Unfortunately one of the problems with knowing about the law of accelerating returns is that you can see how unimaginative most science fiction plots are. Case in point: I watched Surrogates tonight starring Bruce Willis. It's about a future in which people can interact with the world via remote controlled robots while they stay at home.
Now, a typical inner (or outer, irate) monologue of mine while watching some movies might be: "What's that thing on his head? Is that a football? Why is it blinking and sparking like that? Is it running Windows? Wait a second ... that's the INTERNET?! What's he doing with the internet on his head like that?"
Surrogates didn't present this problem, because the internet doesn't appear in it. This is an advanced, futuristic version of our society—and there's no internet. It's just left out of the story! In the future, people make use of really expensive robots to interact with the physical world, but they have no apparent relationship with, you know, the entirety of human knowledge. There are no search engines. No neural implants. People use their computers to ... work in hair salons and drive cars.
I mean, if I had all that technological power, that's what I'd do. I'd just go to work. Duh.
You can do cool stuff with the robots like jump over buildings, climb walls, and kick the shit out of other robots. All the robots are also really hot, because really, why would you have an ugly surrogate? But that just ensured that it remained glued to shallow action movie clichés. I mean, after The Matrix, you're really going to have a futuristic movie in which people aren't hot and don't bounce off walls? Who would watch it?

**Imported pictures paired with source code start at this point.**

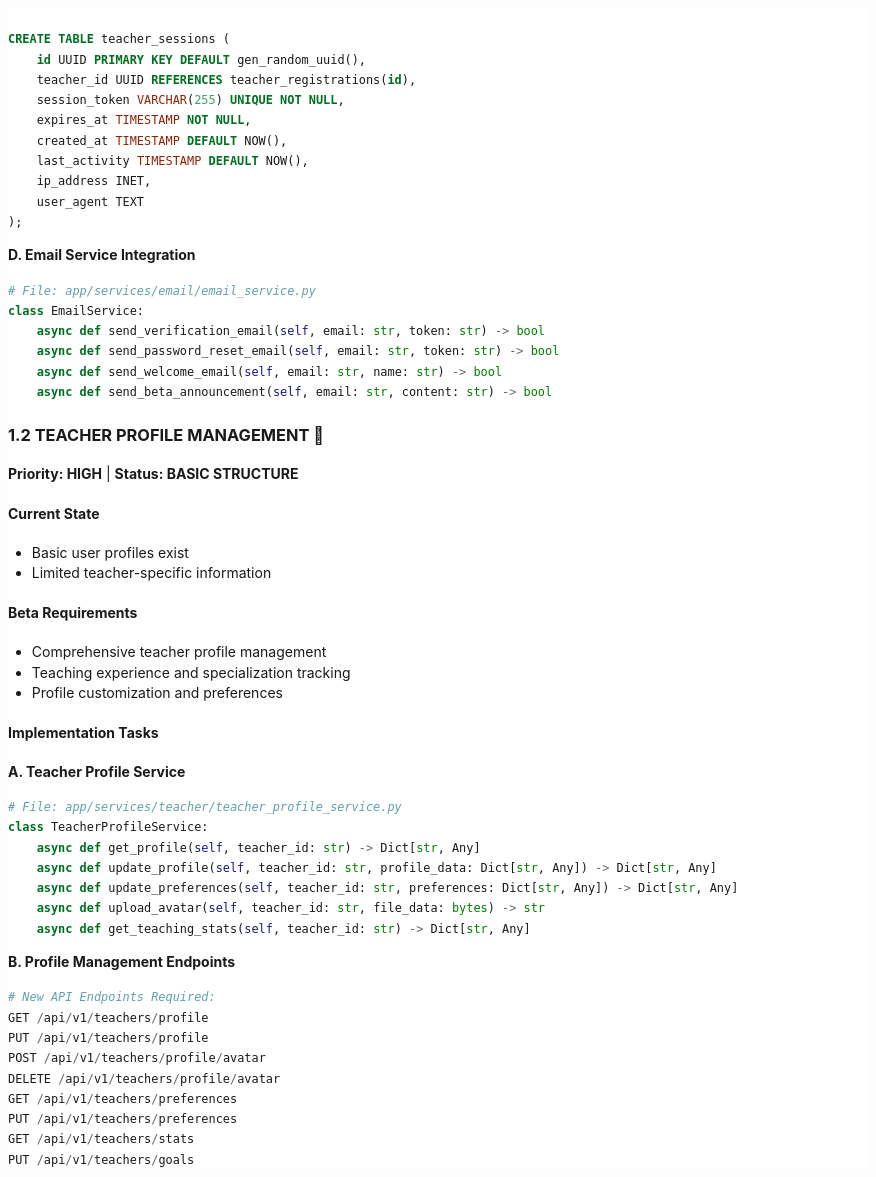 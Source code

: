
 ```sql

CREATE TABLE teacher_sessions (
    id UUID PRIMARY KEY DEFAULT gen_random_uuid(),
    teacher_id UUID REFERENCES teacher_registrations(id),
    session_token VARCHAR(255) UNIQUE NOT NULL,
    expires_at TIMESTAMP NOT NULL,
    created_at TIMESTAMP DEFAULT NOW(),
    last_activity TIMESTAMP DEFAULT NOW(),
    ip_address INET,
    user_agent TEXT
);
```

**D. Email Service Integration**
```python
# File: app/services/email/email_service.py
class EmailService:
    async def send_verification_email(self, email: str, token: str) -> bool
    async def send_password_reset_email(self, email: str, token: str) -> bool
    async def send_welcome_email(self, email: str, name: str) -> bool
    async def send_beta_announcement(self, email: str, content: str) -> bool
```

### **1.2 TEACHER PROFILE MANAGEMENT** 👤
**Priority: HIGH** | **Status: BASIC STRUCTURE**

#### **Current State**
- Basic user profiles exist
- Limited teacher-specific information

#### **Beta Requirements**
- Comprehensive teacher profile management
- Teaching experience and specialization tracking
- Profile customization and preferences

#### **Implementation Tasks**

**A. Teacher Profile Service**
```python
# File: app/services/teacher/teacher_profile_service.py
class TeacherProfileService:
    async def get_profile(self, teacher_id: str) -> Dict[str, Any]
    async def update_profile(self, teacher_id: str, profile_data: Dict[str, Any]) -> Dict[str, Any]
    async def update_preferences(self, teacher_id: str, preferences: Dict[str, Any]) -> Dict[str, Any]
    async def upload_avatar(self, teacher_id: str, file_data: bytes) -> str
    async def get_teaching_stats(self, teacher_id: str) -> Dict[str, Any]
```

**B. Profile Management Endpoints**
```python
# New API Endpoints Required:
GET /api/v1/teachers/profile
PUT /api/v1/teachers/profile
POST /api/v1/teachers/profile/avatar
DELETE /api/v1/teachers/profile/avatar
GET /api/v1/teachers/preferences
PUT /api/v1/teachers/preferences
GET /api/v1/teachers/stats
PUT /api/v1/teachers/goals
```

The other thing that astounded me was the complete absence of artificial intelligence. It's a society so technologically advanced that we can create perfectly realistic humanoid robots—which have to be controlled by actual human beings.
There's a scene in this movie where the FBI puts out a search warrant for a murderer. The murderer is spotted just moments later by a robot watching footage from a surveillance camera. Another character remarks, "Oh yeah, that's so-and-so. He really lives in Maine and is paid to watch that TV all day to spot people we're looking for."
Okay, reality check. The computer in my pocket—the one which is the size of half a ham sandwich—can identify people by their faces without any input from me at all. In fact, Facebook decided not to include that feature on the app, because it presented a privacy issue. (I know, irony.) And you're telling me that 20 years from now we need to pay a person to sit there and look through footage to find someone on video? "But he lives in Maine!"
The movie degenerated into every action-movie, anti-technology cliché at the end. "What button do I press?!" "If I don't press this button, mankind will die!" "Should I push the button?!" "Oh, the moral dilemma!"
Did none of the writers stop and ask, "Wait—do we really need buttons in the future?" Or how about: "Do we really use buttons all that much now?" A button!
So we have a movie about the future in which there's no internet, there's no artificial intelligence, keyboards can end the human race, and there are these robots that people use to do pretty much exactly what they do now. Oh, and people still use Dell desktops in the future. With shitty 15" flatscreen monitors that I could probably pick out of the trash. I forgot that part.
I had originally planned at this point to write something positive about the movie's portrayal of human alienation in a technological society, but I just can't bring myself to do it. At least when Caprica did that, they had it take place in virtual reality, which is arguably more relevant to the future than what this movie did. (Yeah, I watched Caprica. Shut up.)
In short, while visually compelling, this movie was one lousy cliché from top to bottom. I give it a C-.